Thank you nocutename, Harriet, and BiDanFan. It was actually helpful for me to read this discussion section. Good points have been made, some that were hard to read, but true nonetheless.
@86, KateRose, your explanation of anchor/satellite is how I've approached poly. My husband is my anchor, my boyfriend was my satellite, but I considered both their feelings as equally as possible when there were bumps. The relationship with DPICS felt that way from his side as well, but obviously there was a lack of communication between us on that front.
Ex DPics,
Thanks for writing in, and I'm sorry you got hurt. Are you able to talk about why his wife suggested opening the relationship, and whether she explored at all on her end? It's certainly unusual for a woman to propose non-monogamy and then not appreciate it. (It's more common for men to regret opening a marriage, when they find out that their wives have an easier time dating.)
EricaP @90: "It's certainly unusual for a woman to propose non-monogamy and then not appreciate it."

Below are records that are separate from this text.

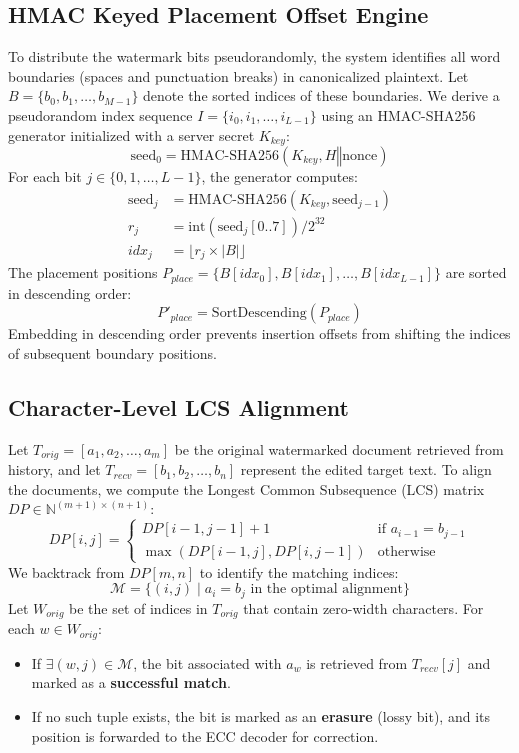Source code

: \documentclass[conference]{IEEEtran}
\begin{document}
\subsection{HMAC Keyed Placement Offset Engine}
To distribute the watermark bits pseudorandomly, the system identifies all word boundaries (spaces and punctuation breaks) in canonicalized plaintext. Let $B = \{b_0, b_1, \dots, b_{M-1}\}$ denote the sorted indices of these boundaries.
We derive a pseudorandom index sequence $I = \{i_0, i_1, \dots, i_{L-1}\}$ using an HMAC-SHA256 generator initialized with a server secret $K_{key}$:
\begin{equation}
\text{seed}_0 = \text{HMAC-SHA256}(K_{key}, H \mathbin{\Vert} \text{nonce})
\end{equation}
For each bit $j \in \{0, 1, \dots, L-1\}$, the generator computes:
\begin{align}
\text{seed}_{j} &= \text{HMAC-SHA256}(K_{key}, \text{seed}_{j-1}) \\
r_j &= \text{int}(\text{seed}_{j}[0..7]) / 2^{32} \\
idx_j &= \lfloor r_j \times |B| \rfloor
\end{align}
The placement positions $P_{place} = \{B[idx_0], B[idx_1], \dots, B[idx_{L-1}]\}$ are sorted in descending order:
\begin{equation}
P'_{place} = \text{SortDescending}(P_{place})
\end{equation}
Embedding in descending order prevents insertion offsets from shifting the indices of subsequent boundary positions.

\subsection{Character-Level LCS Alignment}
Let $T_{orig} = [a_1, a_2, \dots, a_m]$ be the original watermarked document retrieved from history, and let $T_{recv} = [b_1, b_2, \dots, b_n]$ represent the edited target text. To align the documents, we compute the Longest Common Subsequence (LCS) matrix $DP \in \mathbb{N}^{(m+1) \times (n+1)}$:
\begin{equation}
DP[i, j] = \begin{cases}
DP[i-1, j-1] + 1 & \text{if } a_{i-1} = b_{j-1} \\
\max(DP[i-1, j], DP[i, j-1]) & \text{otherwise}
\end{cases}
\end{equation}
We backtrack from $DP[m, n]$ to identify the matching indices:
\begin{equation}
\mathcal{M} = \{ (i, j) \mid a_i = b_j \text{ in the optimal alignment} \}
\end{equation}
Let $W_{orig}$ be the set of indices in $T_{orig}$ that contain zero-width characters. For each $w \in W_{orig}$:
\begin{itemize}
    \item If $\exists (w, j) \in \mathcal{M}$, the bit associated with $a_w$ is retrieved from $T_{recv}[j]$ and marked as a \textbf{successful match}.
    \item If no such tuple exists, the bit is marked as an \textbf{erasure} (lossy bit), and its position is forwarded to the ECC decoder for correction.
\end{itemize}
\end{document}
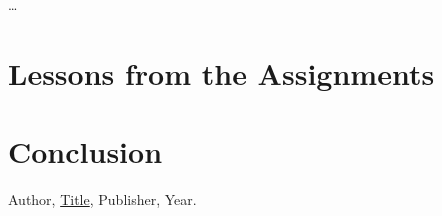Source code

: \documentclass{article}
\theoremstyle{theorem}
\theoremstyle{definition}
\theoremstyle{remark}
\begin{document}
\ldots

\section{Lessons from the Assignments}





\section{Conclusion}\label{conclusion}


\begin{thebibliography}{99}
 Author, \href{https://en.wikipedia.org/wiki/LaTeX}{Title}, Publisher, Year.
\end{thebibliography}
\end{document}
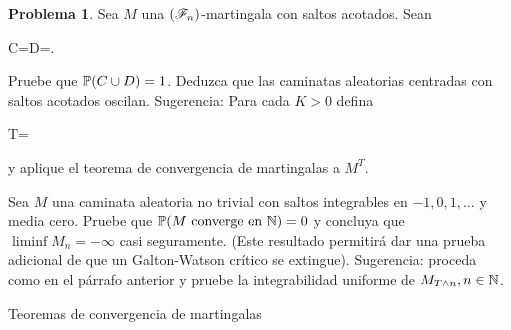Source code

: \documentclass[a5paper,oneside]{amsart}
\theoremstyle{plain}
\theoremstyle{definition}
\newtheorem{problema}{Problema}
\begin{document}
\begin{problema}
Sea $M$ una $\left( \mathscr{F}_n\right) $-martingala con saltos acotados. Sean\begin{esn}
C=\quad{}\quad D=.
\end{esn}Pruebe que $\mathbb{P}\! \left( C\cup D \right)=1$. Deduzca que las caminatas aleatorias centradas con saltos acotados oscilan. Sugerencia: Para cada $K>0$ defina\begin{esn}
T=\min{}
\end{esn}y aplique el teorema de convergencia de martingalas a $M^T$. 

Sea $M$ una caminata aleatoria no trivial con saltos integrables en $-1,0,1,\ldots$ y  media cero. Pruebe que $\mathbb{P}\! \left( M\text{ converge en }\mathbb{N} \right)=0$ y  concluya que $\liminf M_n=-\infty$ casi seguramente. (Este resultado permitir\'a dar una prueba adicional de que un Galton-Watson cr\'itico se extingue).  Sugerencia: proceda como en el p\'arrafo anterior y pruebe la integrabilidad uniforme de $M_{T\wedge n},n\in\mathbb{N}$.

 Teoremas de convergencia de martingalas
\end{problema}
\end{document}
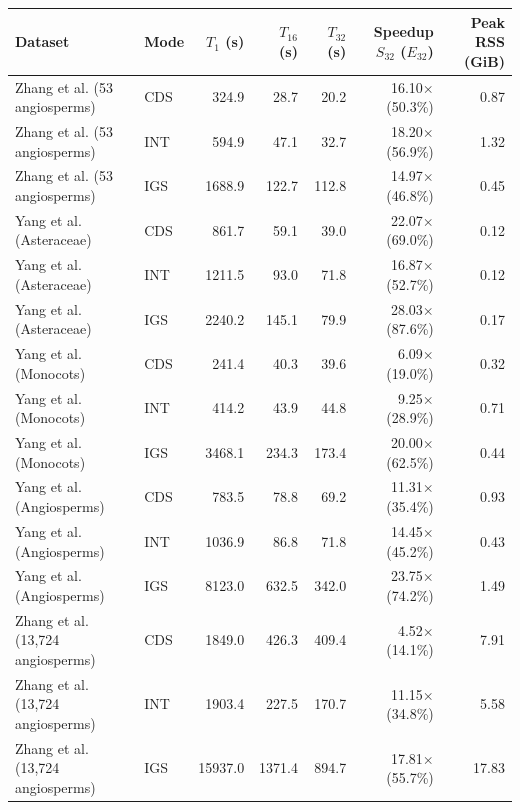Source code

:\begin{tabular}{llrrrrr}
\toprule
Dataset & Mode & $T_1$ (s) & $T_{16}$ (s) & $T_{32}$ (s) & Speedup $S_{32}$ ($E_{32}$) & Peak RSS (GiB) \\
\midrule
Zhang et al. (53 angiosperms) & CDS & 324.9 & 28.7 & 20.2 & 16.10$\times$ (50.3\%) & 0.87 \\
Zhang et al. (53 angiosperms) & INT & 594.9 & 47.1 & 32.7 & 18.20$\times$ (56.9\%) & 1.32 \\
Zhang et al. (53 angiosperms) & IGS & 1688.9 & 122.7 & 112.8 & 14.97$\times$ (46.8\%) & 0.45 \\
\addlinespace
Yang et al. (Asteraceae) & CDS & 861.7 & 59.1 & 39.0 & 22.07$\times$ (69.0\%) & 0.12 \\
Yang et al. (Asteraceae) & INT & 1211.5 & 93.0 & 71.8 & 16.87$\times$ (52.7\%) & 0.12 \\
Yang et al. (Asteraceae) & IGS & 2240.2 & 145.1 & 79.9 & 28.03$\times$ (87.6\%) & 0.17 \\
\addlinespace
Yang et al. (Monocots) & CDS & 241.4 & 40.3 & 39.6 & 6.09$\times$ (19.0\%) & 0.32 \\
Yang et al. (Monocots) & INT & 414.2 & 43.9 & 44.8 & 9.25$\times$ (28.9\%) & 0.71 \\
Yang et al. (Monocots) & IGS & 3468.1 & 234.3 & 173.4 & 20.00$\times$ (62.5\%) & 0.44 \\
\addlinespace
Yang et al. (Angiosperms) & CDS & 783.5 & 78.8 & 69.2 & 11.31$\times$ (35.4\%) & 0.93 \\
Yang et al. (Angiosperms) & INT & 1036.9 & 86.8 & 71.8 & 14.45$\times$ (45.2\%) & 0.43 \\
Yang et al. (Angiosperms) & IGS & 8123.0 & 632.5 & 342.0 & 23.75$\times$ (74.2\%) & 1.49 \\
\addlinespace
Zhang et al. (13,724 angiosperms) & CDS & 1849.0 & 426.3 & 409.4 & 4.52$\times$ (14.1\%) & 7.91 \\
Zhang et al. (13,724 angiosperms) & INT & 1903.4 & 227.5 & 170.7 & 11.15$\times$ (34.8\%) & 5.58 \\
Zhang et al. (13,724 angiosperms) & IGS & 15937.0 & 1371.4 & 894.7 & 17.81$\times$ (55.7\%) & 17.83 \\
\bottomrule
\end{tabular}
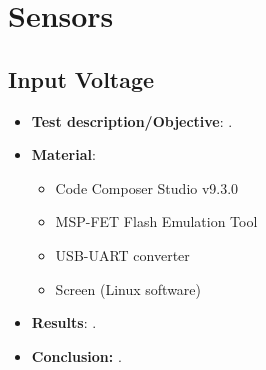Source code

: 
%

\section{Sensors}

\subsection{Input Voltage}

\begin{itemize}
    \item \textbf{Test description/Objective}: .
    \item \textbf{Material}:
        \begin{itemize}
            \item Code Composer Studio v9.3.0
            \item MSP-FET Flash Emulation Tool
            \item USB-UART converter
            \item Screen (Linux software)
        \end{itemize}
    \item \textbf{Results}: .
    \item \textbf{Conclusion:} .
\end{itemize}

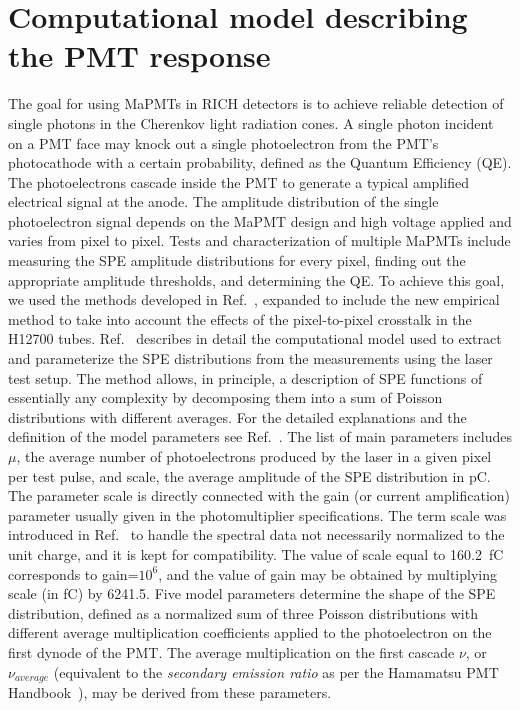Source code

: \section{Computational model describing the PMT response}

The goal for using MaPMTs in RICH detectors is to achieve reliable detection of single photons in the Cherenkov light radiation cones. A single photon incident on a PMT face may knock out a single photoelectron from the PMT's photocathode with a certain probability, defined as the Quantum Efficiency (QE). The photoelectrons cascade inside the PMT to generate a typical amplified electrical signal at the anode. The amplitude distribution of the single photoelectron signal depends on the MaPMT design and high voltage applied and varies from pixel to pixel. Tests and characterization of multiple MaPMTs include measuring the SPE amplitude distributions for every pixel, finding out the appropriate amplitude thresholds, and determining the QE. To achieve this goal, we used the methods developed in Ref.~\cite{DEGTIARENKO20171}, expanded to include the new empirical method to take into account the effects of the pixel-to-pixel crosstalk in the H12700 tubes. Ref.~\cite{DEGTIARENKO20171} describes in detail the computational model used to extract and parameterize the SPE distributions from the measurements using the laser test setup. The method allows, in principle, a description of SPE functions of essentially any complexity by decomposing them into a sum of Poisson distributions with different averages. For the detailed explanations and the definition of the model parameters see Ref.~\cite{DEGTIARENKO20171}. The list of main parameters includes $\mu$, the average number of photoelectrons produced by the laser in a given pixel per test pulse, and scale, the average amplitude of the SPE distribution in pC. 
The parameter scale is directly connected with the gain (or current amplification) parameter usually given in the photomultiplier specifications. The term scale was introduced in Ref.~\cite{DEGTIARENKO20171} to handle the spectral data not necessarily normalized to the unit charge, and it is kept for compatibility. The value of scale equal to 160.2~fC corresponds to gain=$10^6$, and the value of gain may be obtained by multiplying scale (in fC) by 6241.5.
Five model parameters determine the shape of the SPE distribution, defined as a normalized sum of three Poisson distributions with different average multiplication coefficients  applied to the photoelectron on the first dynode of the PMT. The average multiplication on the first cascade ${\nu}$, or ${\nu_{average}}$ (equivalent to the {\it secondary emission ratio} as per the Hamamatsu PMT Handbook~\cite{Hamamatsu4thedition}), may be derived from these parameters. 
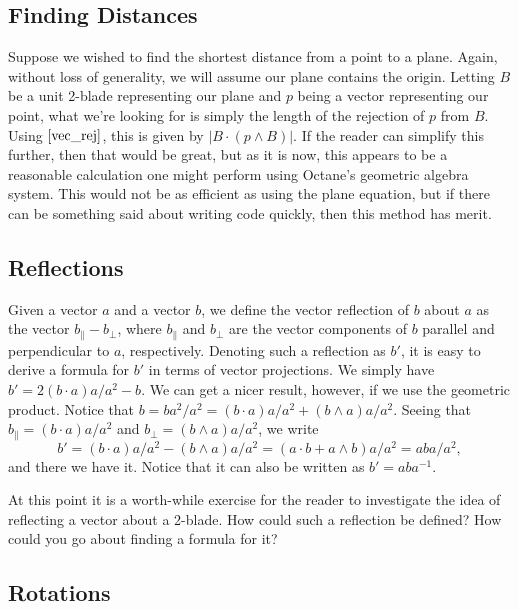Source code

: \documentclass{article}
\newcommand{\prl}{\parallel}
\newcommand{\prp}{\perp}
\begin{document}
\subsection{Finding Distances}

Suppose we wished to find the shortest distance from a point to a plane.
Again, without loss of generality, we will assume our plane contains
the origin.  Letting $B$ be a unit 2-blade representing our plane and $p$
being a vector representing our point, what we're looking for is simply
the length of the rejection of $p$ from $B$.  Using $\eqref{vec_rej}$,
this is given by $|B\cdot(p\wedge B)|$.  If the reader can simplify this further, then
that would be great, but as it is now, this appears to be a reasonable
calculation one might perform using Octane's geometric algebra system.  This would not
be as efficient as using the plane equation, but if there can be something said
about writing code quickly, then this method has merit.

\subsection{Reflections}

Given a vector $a$ and a vector $b$, we define the vector reflection
of $b$ about $a$ as the vector $b_{\prl}-b_{\prp}$, where $b_{\prl}$
and $b_{\prp}$ are the vector components of $b$ parallel and
perpendicular to $a$, respectively.  Denoting such a reflection as
$b'$, it is easy to derive a formula for $b'$ in terms
of vector projections.  We simply have $b'=2(b\cdot a)a/a^2-b$.
We can get a nicer result, however, if we use the geometric product.
Notice that $b=ba^2/a^2=(b\cdot a)a/a^2 + (b\wedge a)a/a^2$.
Seeing that $b_{\prl}=(b\cdot a)a/a^2$ and $b_{\prp}=(b\wedge a)a/a^2$,
we write
\begin{equation*}
b' = (b\cdot a)a/a^2 - (b\wedge a)a/a^2 = (a\cdot b+a\wedge b)a/a^2 = aba/a^2,
\end{equation*}
and there we have it.
Notice that it can also be written as $b'=aba^{-1}$.

At this point it is a worth-while exercise for the reader to investigate
the idea of reflecting a vector about a 2-blade.  How could such a reflection
be defined?  How could you go about finding a formula for it?

\subsection{Rotations}\label{section_rotations}
\end{document}
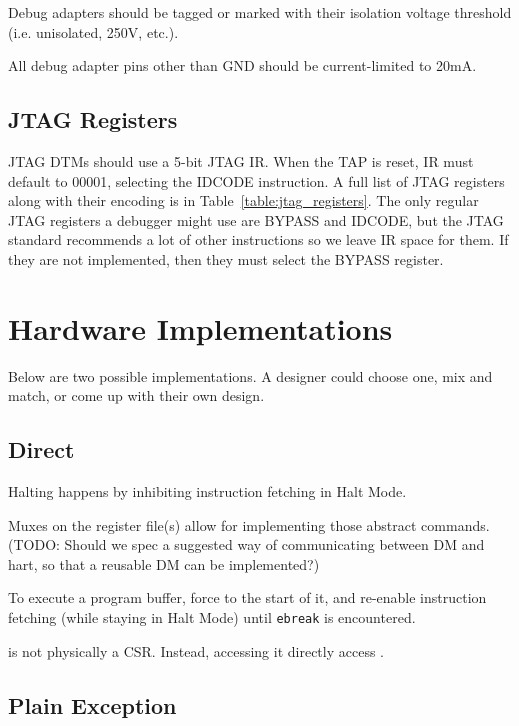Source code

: \documentclass{article}
\begin{document}
Debug adapters should be tagged or marked with their isolation voltage
threshold (i.e. unisolated, 250V, etc.).

All debug adapter pins other than GND should be current-limited to 20mA.

\subsection{JTAG Registers}

JTAG DTMs should use a 5-bit JTAG IR. When the TAP is reset, IR must default to
00001, selecting the IDCODE instruction. A full list of JTAG registers along
with their encoding is in Table~\ref{table:jtag_registers}. The only regular
JTAG registers a debugger might use are BYPASS and IDCODE, but the JTAG
standard recommends a lot of other instructions so we leave IR space for them.
If they are not implemented, then they must select the BYPASS register.



\newpage
\appendix

\section{Hardware Implementations}

Below are two possible implementations. A designer could choose one, mix and
match, or come up with their own design.

\subsection{Direct}

Halting happens by inhibiting instruction fetching in Halt Mode.

Muxes on the register file(s) allow for implementing those abstract commands.
(TODO: Should we spec a suggested way of communicating between DM and hart, so
that a reusable DM can be implemented?)

To execute a program buffer, force \Rpc to the start of it, and re-enable
instruction fetching (while staying in Halt Mode) until {\tt ebreak} is
encountered.

\Rdpc is not physically a CSR. Instead, accessing it directly access \Rpc.

\subsection{Plain Exception}
\end{document}
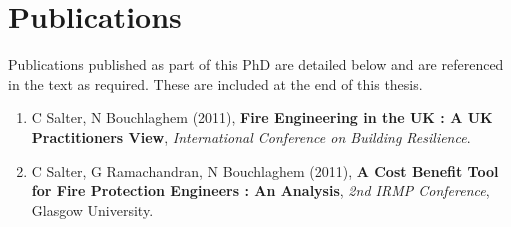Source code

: \documentclass[table,a4paper,oneside]{book}
\begin{document}
\section{Publications}
\label{sec:Publications}

Publications published as part of this PhD are detailed below and are referenced in the text as required. These are included at the end of this thesis.

\begin{enumerate}
	\item C Salter, N Bouchlaghem (2011), \textbf{Fire Engineering in the UK : A UK Practitioners View}, \emph{International Conference on Building Resilience}.
	\item C Salter, G Ramachandran, N Bouchlaghem (2011), \textbf{A Cost Benefit Tool for Fire Protection Engineers : An Analysis}, \emph{2nd IRMP Conference}, Glasgow University.
\end{enumerate}
\end{document}
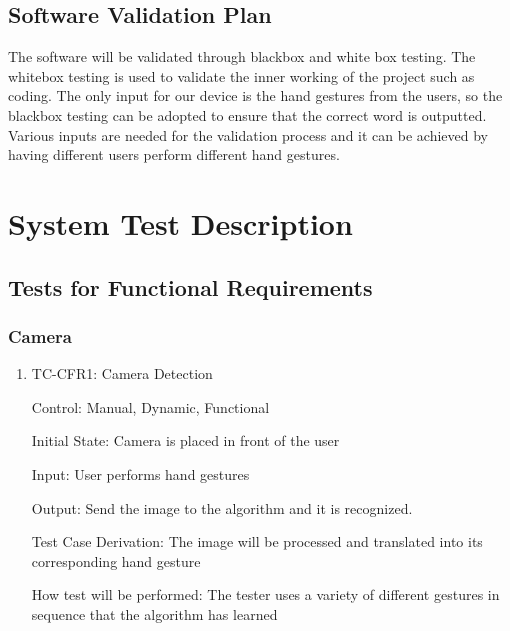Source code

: \documentclass[12pt]{article}
\begin{document}
\subsection{Software Validation Plan}

The software will be validated through blackbox and white box  testing. The whitebox testing is used to validate the inner working of the project such as coding. The only input for our device is the hand gestures from the users, so the blackbox testing can be adopted to ensure that the correct word is outputted. Various inputs are needed for the validation process and it can be achieved by having different users perform different hand gestures.

\section{System Test Description}
	
\subsection{Tests for Functional Requirements}


\subsubsection{Camera}
		
  
\begin{enumerate}
  
\item{TC-CFR1: Camera Detection\\}
  
Control: Manual, Dynamic, Functional
            
Initial State: Camera is placed in front of the user
            
Input: User performs hand gestures
            
Output: Send the image to the algorithm and it is recognized.
  
Test Case Derivation: The image will be processed and translated into its corresponding hand gesture
            
How test will be performed: The tester uses a variety of different gestures in sequence that the algorithm has learned
  
\end{enumerate}
  
\end{document}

Oh, I wouldn't assume that at all! I think it's very common for people, of whatever gender, to think about opening a relationship because they want to have sex with / date other people, but then to discover they are far more jealous than they had anticipated when their partner starts having sex with / dating other people. Going down the gender-stereotypes road, men are thought to have an easier time separating love and sex, so it makes sense that a woman might feel her partner's sexual interest in others was a sign that his love for her was at risk, and experience jealousy on that basis. Women are socialised to view other women as competitors for men; a lot might find it difficult to believe the other partner wasn't trying to take "her" man away. Men are also not as used to communicating about relationships as women, and poly requires a LOT of communicating, so it seems reasonable to expect that men would often fail to give their partners as much communication as they require to reassure them when they get a new partner. So yeah, I think it would be pretty common for women to discover that sharing their partners was not all they expected it would be.
Ex DPics, I hope that your anchor is able to support you through this. A breakup hurts no matter how many other partners one has, but having the support of others that love us can at least make it more bearable.
I'm Mrs. DICKPICS. The three of us have had some communication issues that have made for lots of crossed wires. Being apart from DICKPICS for 9 months (6 months more than the initial 3 months we'd agreed to) has taken a toll on our closeness and communication.

I introduced them because they seemed to both be interested in sex, and I was comfortable with that. They progressed into a relationship which I didn't find out about until an off-handed status update. Again, communication problems.

Recently, I said that I was *bad* at poly, that I didn't feel very poly, and that they shouldn't break up. Since we started our poly journey, I've confronted and dealt with difficult feelings in self-harming ways. I've been in therapy to better deal with internalizing my struggles. It's helping. Which is why I thought we could make it work. So each time someone asked "you sure?" I'd feel strangely about it, but figure I could deal with those issues myself. Turns out I'm not good at it.

DICKPICS cares about her. If this wasn't very clear in the OP, it should be made clear here. They could potentially make it work in the future (I know they're both open to that but struggling with it), but the priority for me right now has to be selling the house and settling into a home again.